Today, the ANSWER coalition claims that the threat that menaces the world today
is not the "purported" one from Iraq, but the "actual" threat
of the use of "Weapons of Mass Destruction" by George W. Bush, who
is planning "preemptive wars of aggression."
To these Communist march organizers, the purpose of U.S. policy is not to neutralize
the ever growing threat from a nuclear Iraq, but to "spend $200 billion
so that
Big Oil and banking corporations can take control of and
profit from the oil of the Persian/Arabian Gulf."
And just as they argued before the liberation of Afghanistan that any war there
would be unwelcome and would lead to hundreds of thousands of innocent lives
lost, they argue now that a new Gulf war "will be a catastrophe,"
as the U.S.--not Saddam Hussein with his SCUD missiles and chemical and biological
arsenal-- threaten our soldiers "and civilians to vast toxic exposure"
through the use of "depleted uranium weapons."
And so their repetitious and now so well known slogan: "No Blood for Oil."
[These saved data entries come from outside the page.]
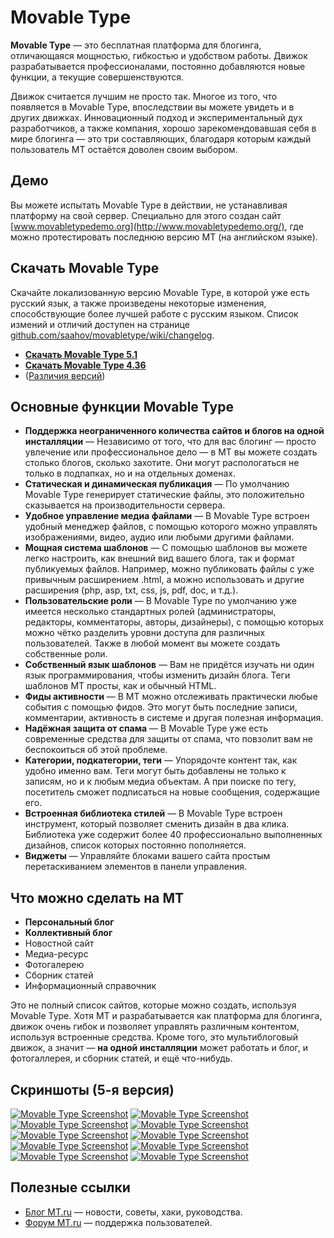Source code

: # Movable Type

**Movable Type** — это бесплатная платформа для блогинга, отличающаяся мощностью, гибкостью и удобством работы. Движок разрабатывается профессионалами, постоянно добавляются новые функции, а текущие совершенствуются.

Движок считается лучшим не просто так. Многое из того, что появляется в Movable Type, впоследствии вы можете увидеть и в других движках. Инновационный подход и экспериментальный дух разработчиков, а также компания, хорошо зарекомендовавшая себя в мире блогинга — это три составляющих, благодаря которым каждый пользователь MT остаётся доволен своим выбором.

## Демо

Вы можете испытать Movable Type в действии, не устанавливая платформу на свой сервер. Специально для этого создан сайт [www.movabletypedemo.org](http://www.movabletypedemo.org/), где можно протестировать последнюю версию MT (на английском языке).

## Скачать Movable Type

Скачайте локализованную версию Movable Type, в которой уже есть русский язык, а также произведены некоторые изменения, способствующие более лучшей работе с русским языком.
Список измений и отличий доступен на странице [github.com/saahov/movabletype/wiki/changelog](https://github.com/saahov/movabletype/wiki/changelog).

* **[Скачать Movable Type 5.1](http://movable-type.ru/mt5)**
* **[Скачать Movable Type 4.36](http://movable-type.ru/mt4)**
* ([Различия версий](https://github.com/saahov/movabletype/wiki/versions))

## Основные функции Movable Type

* **Поддержка неограниченного количества сайтов и блогов на одной инсталляции**
 — Независимо от того, что для вас блогинг — просто увлечение или профессиональное дело — в MT вы можете создать столько блогов, сколько захотите. Они могут распологаться не только в подпапках, но и на отдельных доменах.
* **Статическая и динамическая публикация**
 — По умолчанию Movable Type генерирует статические файлы, это положительно сказывается на производительности сервера.
* **Удобное управление медиа файлами**
 — В Movable Type встроен удобный менеджер файлов, с помощью которого можно управлять изображениями, видео, аудио или любыми другими файлами.
* **Мощная система шаблонов**
 — С помощью шаблонов вы можете легко настроить, как внешний вид вашего блога, так и формат публикуемых файлов. Например, можно публиковать файлы с уже привычным расширением .html, а можно использовать и другие расширения (php, asp, txt, css, js, pdf, doc, и т.д.).
* **Пользовательские роли**
 — В Movable Type по умолчанию уже имеется несколько стандартных ролей (администраторы, редакторы, комментаторы, авторы, дизайнеры), с помощью которых можно чётко разделить уровни доступа для различных пользователей. Также в любой момент вы можете создать собственные роли.
* **Собственный язык шаблонов**
 — Вам не придётся изучать ни один язык программирования, чтобы изменить дизайн блога. Теги шаблонов MT просты, как и обычный HTML.
* **Фиды активности**
 — В MT можно отслеживать практически любые события с помощью фидов. Это могут быть последние записи, комментарии, активность в системе и другая полезная информация.
* **Надёжная защита от спама**
 — В Movable Type уже есть современные средства для защиты от спама, что повзолит вам не беспокоиться об этой проблеме.
* **Категории, подкатегории, теги**
 — Упорядочте контент так, как удобно именно вам. Теги могут быть добавлены не только к записям, но и к любым медиа объектам. А при поиске по тегу, посетитель сможет подписаться на новые сообщения, содержащие его.
* **Встроенная библиотека стилей**
 — В Movable Type встроен инструмент, который позволяет сменить дизайн в два клика. Библиотека уже содержит более 40 профессионально выполненных дизайнов, список которых постоянно пополняется.
* **Виджеты**
 — Управляйте блоками вашего сайта простым перетаскиванием элементов в панели управления.

## Что можно сделать на MT

* **Персональный блог**
* **Коллективный блог**
* Новостной сайт
* Медиа-ресурс
* Фотогалерею
* Сборник статей
* Информационный справочник

Это не полный список сайтов, которые можно создать, используя Movable Type. Хотя MT и разрабатывается как платформа для блогинга, движок очень гибок и позволяет управлять различным контентом, используя встроенные средства.
Кроме того, это мультиблоговый движок, а значит — **на одной инсталляции** может работать и блог, и фотогаллерея, и сборник статей, и ещё что-нибудь.

## Скриншоты (5-я версия)

[![Movable Type Screenshot](http://movable-type.ru/uploads/mt5-screenshots/mt-5.01-blog-dashboard-mini.png)](http://movable-type.ru/uploads/mt5-screenshots/mt-5.01-blog-dashboard.png)
[![Movable Type Screenshot](http://movable-type.ru/uploads/mt5-screenshots/mt-5.01-blog-styles-mini.png)](http://movable-type.ru/uploads/mt5-screenshots/mt-5.01-blog-styles.png)
[![Movable Type Screenshot](http://movable-type.ru/uploads/mt5-screenshots/mt-5.01-blog-themes-mini.png)](http://movable-type.ru/uploads/mt5-screenshots/mt-5.01-blog-themes.png)
[![Movable Type Screenshot](http://movable-type.ru/uploads/mt5-screenshots/mt-5.01-create-site-mini.png)](http://movable-type.ru/uploads/mt5-screenshots/mt-5.01-create-site.png)
[![Movable Type Screenshot](http://movable-type.ru/uploads/mt5-screenshots/mt-5.01-manage-assets-mini.png)](http://movable-type.ru/uploads/mt5-screenshots/mt-5.01-manage-assets.png)
[![Movable Type Screenshot](http://movable-type.ru/uploads/mt5-screenshots/mt-5.01-manage-categories-mini.png)](http://movable-type.ru/uploads/mt5-screenshots/mt-5.01-manage-categories.png)
[![Movable Type Screenshot](http://movable-type.ru/uploads/mt5-screenshots/mt-5.01-manage-entries-mini.png)](http://movable-type.ru/uploads/mt5-screenshots/mt-5.01-manage-entries.png)
[![Movable Type Screenshot](http://movable-type.ru/uploads/mt5-screenshots/mt-5.01-manage-pages-mini.png)](http://movable-type.ru/uploads/mt5-screenshots/mt-5.01-manage-pages.png)
[![Movable Type Screenshot](http://movable-type.ru/uploads/mt5-screenshots/mt-5.01-manage-templates-mini.png)](http://movable-type.ru/uploads/mt5-screenshots/mt-5.01-manage-templates.png)
[![Movable Type Screenshot](http://movable-type.ru/uploads/mt5-screenshots/mt-5.01-search-mini.png)](http://movable-type.ru/uploads/mt5-screenshots/mt-5.01-search.png)

## Полезные ссылки

 * [Блог MT.ru](http://movable-type.ru/) — новости, советы, хаки, руководства.
 * [Форум MT.ru](http://movable-type.ru/) — поддержка пользователей.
In their world, the U.S. is oppressing peoples everywhere---supporting Israel's
"murderous war of occupation," engaging in "a policy of U.S.-supported
terrorism," and leading the world in a dangerous direction. Their perspective
is the warped world view of a discredited Communist system and its spent leadership;
no wonder they herald the brutal regime of Kim in North Korea and think that
Saddam Hussein is a benign and well-meaning leader. At the March, its extremist
Communist leaders presented the songs of Patti Smith and the words of actress
Jessica Lange, a woman who already distinguished herself in London a week ago
by stating that: "I hate Bush. I despise him and his entire administration
It
makes me feel ashamed to come from the United States
it is humiliating."
To attack Iraq, she added, would be "unconstitutional, immoral and illegal."
She is a woman, it appears, who fit right in with the Maoist ideology of the
March's sponsors. As for Patti Smith, she explained that "I don't care
who it is [who organizes the protest] as long as they feel the same."
Hearing these people and their slogans and looking at their signs brings to
mind the admonition by John Lennon in the 1960's, when he was asked to write
a song for the Movement. His response, "But if you go carrying pictures
of Chairman Mao, You' ain't gonna make it with anyone anyhow," is needed
more than ever.
That Mao is now replaced by the likes of Kim Jong-Il and Yassir Arafat makes
little difference. Or perhaps they should sing the refrain of another one of
those antiwar anthems from the days gone by, but address it to themselves and
the March leaders: "When Will They Ever Learn, When Will They Ever Learn?"